Begin at the line below that has "- Thursday, November" and stop after the line that has "- Tuesday, November 11th". Please restate only those lines, word for word.

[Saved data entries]
Start of Block
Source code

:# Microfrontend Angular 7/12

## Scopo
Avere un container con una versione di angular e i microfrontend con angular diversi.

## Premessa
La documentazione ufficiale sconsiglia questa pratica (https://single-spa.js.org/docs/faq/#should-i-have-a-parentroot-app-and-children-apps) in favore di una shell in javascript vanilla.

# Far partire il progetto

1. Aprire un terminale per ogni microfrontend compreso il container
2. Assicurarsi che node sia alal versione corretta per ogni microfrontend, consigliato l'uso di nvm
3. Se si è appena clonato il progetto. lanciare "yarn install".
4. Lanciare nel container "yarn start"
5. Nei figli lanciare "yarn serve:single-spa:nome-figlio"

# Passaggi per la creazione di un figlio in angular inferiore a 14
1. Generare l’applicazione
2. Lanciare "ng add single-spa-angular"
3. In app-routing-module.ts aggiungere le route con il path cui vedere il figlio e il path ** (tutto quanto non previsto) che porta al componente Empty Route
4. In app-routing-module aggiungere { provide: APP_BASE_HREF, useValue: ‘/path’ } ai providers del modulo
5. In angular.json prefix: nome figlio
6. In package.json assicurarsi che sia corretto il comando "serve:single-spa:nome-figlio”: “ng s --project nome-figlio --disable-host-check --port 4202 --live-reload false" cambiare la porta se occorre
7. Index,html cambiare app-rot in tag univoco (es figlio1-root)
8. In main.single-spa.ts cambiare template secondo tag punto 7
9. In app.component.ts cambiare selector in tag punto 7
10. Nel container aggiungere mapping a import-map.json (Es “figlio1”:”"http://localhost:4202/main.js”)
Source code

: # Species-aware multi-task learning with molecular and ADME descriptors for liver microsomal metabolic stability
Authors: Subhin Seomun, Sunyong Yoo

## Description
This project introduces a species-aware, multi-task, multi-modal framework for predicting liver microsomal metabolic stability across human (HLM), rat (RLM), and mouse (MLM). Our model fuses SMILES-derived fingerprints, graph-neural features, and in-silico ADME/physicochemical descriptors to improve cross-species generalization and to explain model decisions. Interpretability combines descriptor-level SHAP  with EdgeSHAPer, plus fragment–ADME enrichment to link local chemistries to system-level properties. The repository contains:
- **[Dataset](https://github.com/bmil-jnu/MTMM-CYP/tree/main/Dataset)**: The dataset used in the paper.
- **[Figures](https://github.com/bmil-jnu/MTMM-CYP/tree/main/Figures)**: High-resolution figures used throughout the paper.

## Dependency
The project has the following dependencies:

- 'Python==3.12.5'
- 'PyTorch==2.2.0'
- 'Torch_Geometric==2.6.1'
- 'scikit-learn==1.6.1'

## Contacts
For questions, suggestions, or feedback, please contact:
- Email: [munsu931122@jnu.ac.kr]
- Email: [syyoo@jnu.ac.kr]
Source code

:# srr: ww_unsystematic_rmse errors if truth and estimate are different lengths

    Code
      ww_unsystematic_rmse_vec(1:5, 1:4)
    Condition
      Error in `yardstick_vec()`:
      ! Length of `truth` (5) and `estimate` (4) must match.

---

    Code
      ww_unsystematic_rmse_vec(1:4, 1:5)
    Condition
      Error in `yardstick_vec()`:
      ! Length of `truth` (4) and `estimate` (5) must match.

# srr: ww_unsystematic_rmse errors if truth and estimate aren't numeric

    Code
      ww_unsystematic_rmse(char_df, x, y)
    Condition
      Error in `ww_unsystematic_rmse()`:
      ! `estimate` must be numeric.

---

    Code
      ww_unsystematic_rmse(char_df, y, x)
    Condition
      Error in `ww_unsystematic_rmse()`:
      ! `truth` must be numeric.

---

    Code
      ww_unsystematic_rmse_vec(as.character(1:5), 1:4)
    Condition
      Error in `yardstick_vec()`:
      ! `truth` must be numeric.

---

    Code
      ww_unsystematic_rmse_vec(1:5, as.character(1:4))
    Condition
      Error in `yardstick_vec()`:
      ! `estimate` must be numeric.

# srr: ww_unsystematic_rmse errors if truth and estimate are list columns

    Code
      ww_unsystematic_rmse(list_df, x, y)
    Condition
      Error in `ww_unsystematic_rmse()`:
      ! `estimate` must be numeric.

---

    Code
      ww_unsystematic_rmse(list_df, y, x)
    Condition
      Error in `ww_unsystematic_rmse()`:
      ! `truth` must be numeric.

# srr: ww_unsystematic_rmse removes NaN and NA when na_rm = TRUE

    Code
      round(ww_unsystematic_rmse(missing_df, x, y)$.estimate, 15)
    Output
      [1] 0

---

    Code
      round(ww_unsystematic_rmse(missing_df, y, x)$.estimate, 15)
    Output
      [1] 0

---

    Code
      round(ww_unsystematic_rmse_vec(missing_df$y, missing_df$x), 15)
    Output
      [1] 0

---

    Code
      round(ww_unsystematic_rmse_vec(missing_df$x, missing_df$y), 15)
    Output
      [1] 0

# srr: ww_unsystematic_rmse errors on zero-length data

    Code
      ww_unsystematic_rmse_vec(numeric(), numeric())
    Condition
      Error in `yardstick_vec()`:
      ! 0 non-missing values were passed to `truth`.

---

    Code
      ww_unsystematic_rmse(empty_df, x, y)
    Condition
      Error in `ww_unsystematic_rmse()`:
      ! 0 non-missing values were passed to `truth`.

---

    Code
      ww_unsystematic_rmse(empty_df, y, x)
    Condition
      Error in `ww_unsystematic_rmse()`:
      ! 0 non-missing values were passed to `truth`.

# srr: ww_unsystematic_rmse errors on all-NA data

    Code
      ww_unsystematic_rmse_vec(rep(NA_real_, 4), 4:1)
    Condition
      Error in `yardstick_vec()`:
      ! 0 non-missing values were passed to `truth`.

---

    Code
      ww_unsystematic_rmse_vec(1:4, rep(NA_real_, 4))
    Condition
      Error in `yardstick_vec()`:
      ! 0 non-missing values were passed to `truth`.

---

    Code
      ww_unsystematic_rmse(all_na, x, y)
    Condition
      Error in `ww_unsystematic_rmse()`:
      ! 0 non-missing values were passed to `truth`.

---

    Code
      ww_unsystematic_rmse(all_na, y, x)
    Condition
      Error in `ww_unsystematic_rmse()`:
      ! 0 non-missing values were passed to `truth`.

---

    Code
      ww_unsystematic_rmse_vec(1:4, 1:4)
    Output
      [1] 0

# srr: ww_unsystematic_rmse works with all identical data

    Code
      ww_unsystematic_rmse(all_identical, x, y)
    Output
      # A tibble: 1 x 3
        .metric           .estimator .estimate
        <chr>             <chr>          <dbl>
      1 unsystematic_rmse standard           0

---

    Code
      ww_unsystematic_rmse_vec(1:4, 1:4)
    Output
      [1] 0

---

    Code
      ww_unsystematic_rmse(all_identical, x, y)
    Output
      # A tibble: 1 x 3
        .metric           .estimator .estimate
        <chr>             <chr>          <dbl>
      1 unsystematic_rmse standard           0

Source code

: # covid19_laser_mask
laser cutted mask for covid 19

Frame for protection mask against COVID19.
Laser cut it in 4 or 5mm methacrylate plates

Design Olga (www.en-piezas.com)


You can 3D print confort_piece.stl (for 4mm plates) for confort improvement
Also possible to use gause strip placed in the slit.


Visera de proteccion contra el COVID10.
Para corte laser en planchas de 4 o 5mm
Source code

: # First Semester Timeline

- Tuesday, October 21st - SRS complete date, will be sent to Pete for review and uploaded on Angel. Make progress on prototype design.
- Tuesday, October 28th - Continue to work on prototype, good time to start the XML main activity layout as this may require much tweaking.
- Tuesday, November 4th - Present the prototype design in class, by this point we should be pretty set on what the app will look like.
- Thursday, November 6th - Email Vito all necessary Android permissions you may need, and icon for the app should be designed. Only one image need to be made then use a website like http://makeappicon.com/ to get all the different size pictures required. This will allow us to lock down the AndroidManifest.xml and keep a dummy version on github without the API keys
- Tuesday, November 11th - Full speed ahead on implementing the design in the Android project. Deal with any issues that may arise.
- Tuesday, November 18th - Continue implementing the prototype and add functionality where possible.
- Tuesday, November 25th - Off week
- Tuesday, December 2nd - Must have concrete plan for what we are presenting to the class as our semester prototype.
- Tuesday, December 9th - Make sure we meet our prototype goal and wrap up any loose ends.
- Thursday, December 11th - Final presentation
End of Block
YOUR SOLUTION —
- Thursday, November 6th - Email Vito all necessary Android permissions you may need, and icon for the app should be designed. Only one image need to be made then use a website like http://makeappicon.com/ to get all the different size pictures required. This will allow us to lock down the AndroidManifest.xml and keep a dummy version on github without the API keys
- Tuesday, November 11th - Full speed ahead on implementing the design in the Android project. Deal with any issues that may arise.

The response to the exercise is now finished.